In 2009, the year that Anna Mkhitaryan landed in Canada, there were about 18,000 Armenian Canadians living in Toronto. Of those, Mkhitaryan knew one person closely: her husband.
“I didn’t know anyone here,” Anna says. She is sharing her story in one of our office meeting rooms. Outside, the sky is overcast and the day unseasonably warm; the pre-lunch traffic noise from the street below hums softly inside.
She had met her husband, an Armenian-Canadian business owner who’d been living in Canada for 17 years, over the internet. Two and a half years into their relationship, they got married and she moved to live with him in Canada.
Prior to her move, Anna had been working in an office administration role in Yerevan, the capital of Armenia. She had also been in the process of completing her Ph.D. and was trained as a teacher and a language specialist in English and German. Her fluency in English helped her adjust to her new life in Canada. “I studied British English,” Anna says, “so it was a little bit easier for me compared to someone who didn’t speak English at all. But even then, it was difficult at first. Especially the way Canadians speak and communicate. It’s different from what you study in school.”
With her knowledge of English and her high educational background, Anna thought her job search in Toronto would be a smooth process. It turned out to be the opposite. “Every job I applied to, they would say that I was overqualified,” Anna says.

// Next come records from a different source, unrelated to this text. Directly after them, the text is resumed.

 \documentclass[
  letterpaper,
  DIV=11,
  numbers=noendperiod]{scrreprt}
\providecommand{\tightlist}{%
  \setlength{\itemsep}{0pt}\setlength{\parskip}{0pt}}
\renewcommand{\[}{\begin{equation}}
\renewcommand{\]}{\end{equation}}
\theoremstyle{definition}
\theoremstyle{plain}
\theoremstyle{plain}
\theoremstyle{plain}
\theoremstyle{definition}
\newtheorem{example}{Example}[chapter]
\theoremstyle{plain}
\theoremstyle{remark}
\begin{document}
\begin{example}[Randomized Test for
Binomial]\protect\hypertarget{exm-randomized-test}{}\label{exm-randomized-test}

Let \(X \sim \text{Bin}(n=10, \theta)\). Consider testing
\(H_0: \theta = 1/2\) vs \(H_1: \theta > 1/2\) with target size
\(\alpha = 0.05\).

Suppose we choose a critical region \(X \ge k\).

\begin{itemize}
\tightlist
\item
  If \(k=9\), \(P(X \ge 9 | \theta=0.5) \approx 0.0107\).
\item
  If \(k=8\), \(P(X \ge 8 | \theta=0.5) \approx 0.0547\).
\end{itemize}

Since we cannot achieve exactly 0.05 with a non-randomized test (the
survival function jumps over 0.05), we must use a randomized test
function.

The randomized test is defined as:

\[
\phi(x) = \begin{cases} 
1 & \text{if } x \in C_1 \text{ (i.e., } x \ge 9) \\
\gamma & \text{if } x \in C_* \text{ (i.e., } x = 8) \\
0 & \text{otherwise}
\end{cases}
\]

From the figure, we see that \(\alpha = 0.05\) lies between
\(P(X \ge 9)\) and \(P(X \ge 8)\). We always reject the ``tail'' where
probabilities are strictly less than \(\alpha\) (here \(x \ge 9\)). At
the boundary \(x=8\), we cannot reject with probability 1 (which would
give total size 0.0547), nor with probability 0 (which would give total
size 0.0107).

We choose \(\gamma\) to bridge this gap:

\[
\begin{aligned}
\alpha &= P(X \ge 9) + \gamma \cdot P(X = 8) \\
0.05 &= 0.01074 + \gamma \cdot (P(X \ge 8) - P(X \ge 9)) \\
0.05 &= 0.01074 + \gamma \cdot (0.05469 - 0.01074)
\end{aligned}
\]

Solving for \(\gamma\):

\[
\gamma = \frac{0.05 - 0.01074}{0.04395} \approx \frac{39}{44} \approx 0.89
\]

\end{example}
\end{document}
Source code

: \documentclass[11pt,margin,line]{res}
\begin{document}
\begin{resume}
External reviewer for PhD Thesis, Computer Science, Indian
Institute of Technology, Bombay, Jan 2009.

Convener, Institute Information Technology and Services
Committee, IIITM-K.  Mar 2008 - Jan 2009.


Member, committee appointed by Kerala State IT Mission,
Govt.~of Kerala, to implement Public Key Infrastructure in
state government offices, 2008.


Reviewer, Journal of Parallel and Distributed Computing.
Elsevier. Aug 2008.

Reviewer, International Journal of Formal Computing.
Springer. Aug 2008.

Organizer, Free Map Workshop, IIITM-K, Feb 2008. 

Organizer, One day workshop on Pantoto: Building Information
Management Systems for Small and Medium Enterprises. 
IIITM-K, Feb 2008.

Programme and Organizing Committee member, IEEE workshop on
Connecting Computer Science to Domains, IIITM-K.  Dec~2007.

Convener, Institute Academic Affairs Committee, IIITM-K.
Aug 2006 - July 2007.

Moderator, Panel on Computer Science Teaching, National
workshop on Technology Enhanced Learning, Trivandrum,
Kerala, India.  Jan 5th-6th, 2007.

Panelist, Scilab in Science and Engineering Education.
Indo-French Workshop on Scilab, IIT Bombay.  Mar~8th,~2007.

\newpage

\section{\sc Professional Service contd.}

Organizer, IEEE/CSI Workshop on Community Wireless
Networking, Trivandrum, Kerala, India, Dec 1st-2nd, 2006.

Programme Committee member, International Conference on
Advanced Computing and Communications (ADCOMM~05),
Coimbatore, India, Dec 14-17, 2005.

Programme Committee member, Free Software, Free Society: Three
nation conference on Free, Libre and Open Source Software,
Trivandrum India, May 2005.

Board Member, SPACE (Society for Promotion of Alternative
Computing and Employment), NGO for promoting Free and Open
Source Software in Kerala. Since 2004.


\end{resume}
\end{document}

At one point, after being repeatedly rejected, she removed her graduate degree from her résumé to qualify for entry-level positions. It didn’t work, and she remained unemployed for a while.

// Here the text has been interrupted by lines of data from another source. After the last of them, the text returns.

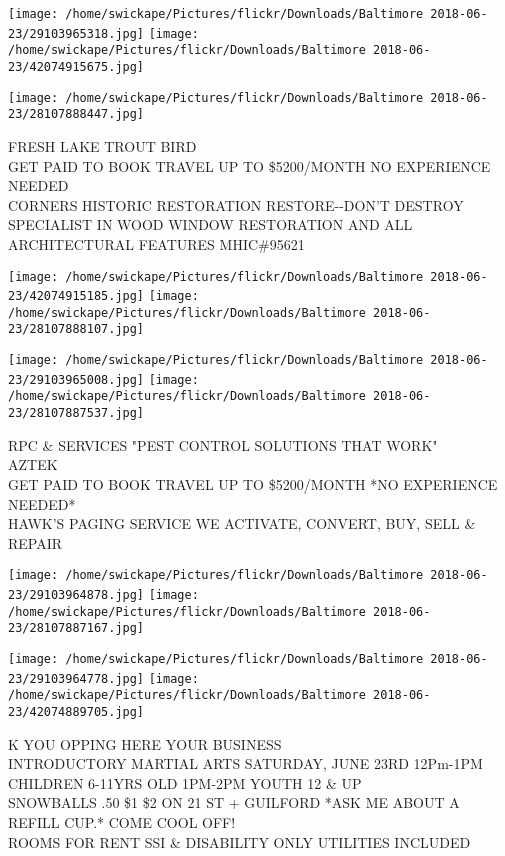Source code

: \documentclass[10pt,letterpaper]{article}
\begin{document}
\texttt{[image: /home/swickape/Pictures/flickr/Downloads/Baltimore 2018-06-23/29103965318.jpg]}
\texttt{[image: /home/swickape/Pictures/flickr/Downloads/Baltimore 2018-06-23/42074915675.jpg]}

\vspace{0.25in}
\texttt{[image: /home/swickape/Pictures/flickr/Downloads/Baltimore 2018-06-23/28107888447.jpg]}

FRESH LAKE TROUT BIRD\\
GET PAID TO BOOK TRAVEL UP TO \$5200/MONTH NO EXPERIENCE NEEDED\\
CORNERS HISTORIC RESTORATION RESTORE{-}{-}DON'T DESTROY SPECIALIST IN WOOD WINDOW RESTORATION AND ALL ARCHITECTURAL FEATURES MHIC\#95621\\
\pagebreak

\texttt{[image: /home/swickape/Pictures/flickr/Downloads/Baltimore 2018-06-23/42074915185.jpg]}
\texttt{[image: /home/swickape/Pictures/flickr/Downloads/Baltimore 2018-06-23/28107888107.jpg]}

\texttt{[image: /home/swickape/Pictures/flickr/Downloads/Baltimore 2018-06-23/29103965008.jpg]}
\texttt{[image: /home/swickape/Pictures/flickr/Downloads/Baltimore 2018-06-23/28107887537.jpg]}

RPC \& SERVICES "PEST CONTROL SOLUTIONS THAT WORK"\\
AZTEK\\
GET PAID TO BOOK TRAVEL UP TO \$5200/MONTH *NO EXPERIENCE NEEDED*\\
HAWK'S PAGING SERVICE WE ACTIVATE, CONVERT, BUY, SELL \& REPAIR\\
\pagebreak

\texttt{[image: /home/swickape/Pictures/flickr/Downloads/Baltimore 2018-06-23/29103964878.jpg]}
\texttt{[image: /home/swickape/Pictures/flickr/Downloads/Baltimore 2018-06-23/28107887167.jpg]}

\texttt{[image: /home/swickape/Pictures/flickr/Downloads/Baltimore 2018-06-23/29103964778.jpg]}
\texttt{[image: /home/swickape/Pictures/flickr/Downloads/Baltimore 2018-06-23/42074889705.jpg]}

K YOU OPPING HERE YOUR BUSINESS\\
INTRODUCTORY MARTIAL ARTS SATURDAY, JUNE 23RD 12Pm{-}1PM CHILDREN 6{-}11YRS OLD 1PM{-}2PM YOUTH 12 \& UP\\
SNOWBALLS .50 \$1 \$2 ON 21 ST + GUILFORD *ASK ME ABOUT A REFILL CUP.* COME COOL OFF!\\
ROOMS FOR RENT SSI \& DISABILITY ONLY UTILITIES INCLUDED\\
\pagebreak
\end{document}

As an independent professional who had been living on her own in Armenia, Anna was not used to her new situation. “It was very hard,” Anna says. “I was taking care of myself, I had my own apartment, and suddenly, I was a dependent of someone else.”
It was her son who would play a pivotal role in her career pathway. “I would say it was my son who helped me get a job and build my network,” says Anna. “Because he was born here, I took him to the early childhood center. I met people there and started communicating with different cultural groups. Then I participated in a few workshops at the Afghan Women’s Organization which were very helpful.”

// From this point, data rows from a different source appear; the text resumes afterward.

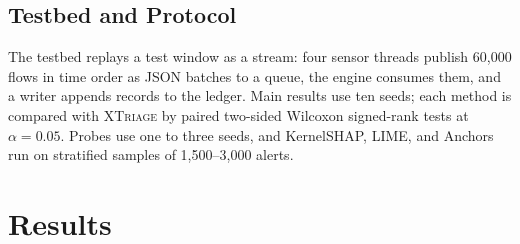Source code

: \documentclass[journal]{IEEEtran}
\begin{document}
\subsection{Testbed and Protocol}
The testbed replays a test window as a stream: four sensor threads publish 60{,}000 flows in time order as JSON batches to a queue, the engine consumes them, and a writer appends records to the ledger. Main results use ten seeds; each method is compared with \textsc{XTriage} by paired two-sided Wilcoxon signed-rank tests at $\alpha=0.05$. Probes use one to three seeds, and KernelSHAP, LIME, and Anchors run on stratified samples of 1{,}500--3{,}000 alerts.

\section{Results}
\label{sec:results}
\end{document}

In 2013, Anna’s husband had to close his business. At that time, their son was enrolled in a private Armenian school, and the expenses started to add up. Anna knew she had to find a job quickly if she wanted her son to remain a student there.
Eventually, she got a job in the office of an Armenian supermarket. It was not the kind of work Anna had hoped for, but it was better than nothing. While she was employed at the supermarket, Anna continued looking for opportunities that aligned more with her educational background and professional expertise. One day, a recruiter from a job agency contacted her and asked her if she wanted to interview for a company called World Education Services (WES).
“I said, ‘Of course!’” Anna recalls. It just so happened that Anna had had her Armenian educational credentials evaluated by WES a few months prior to that interview invitation (her Canadian equivalency was equal to a master’s degree in education). After she updated her résumé with the WES Canadian equivalency, Anna received more job interviews. This opportunity with WES was special for her though, and she was determined to apply for it and succeed.
“I wanted very much to have this job, but at the same time, it was awkward because the work-time specified in the job description conflicted with my son’s school pickup time,” Anna explains. “But I knew that if I didn’t go for this interview, I would regret it for the rest of my life.”
“Hitting the wall for four years made me strong and stubborn.”
Interview day came, and of course, it was a successful one. After six years of looking for the right opportunity, Anna finally landed in a place where her knowledge and expertise could be applied. Despite the challenges, and moments of frustration, anxiety, and doubt she faced during those years, she never stopped believing that there was something better for her.
“I learned to be flexible when it comes to jobs or job searches,” Anna says. “You have to be confident because only you know best what you are capable of. Even if you’re not experienced in some kind of job, you should never lose your sense of confidence.”
“Don’t say you don’t have enough experience. Say, ‘I can do that!’” she says.
After starting at WES Canada, her position evolved from a document scanner to a credential examiner. At the time of this interview, Anna is a year and two months into her employment.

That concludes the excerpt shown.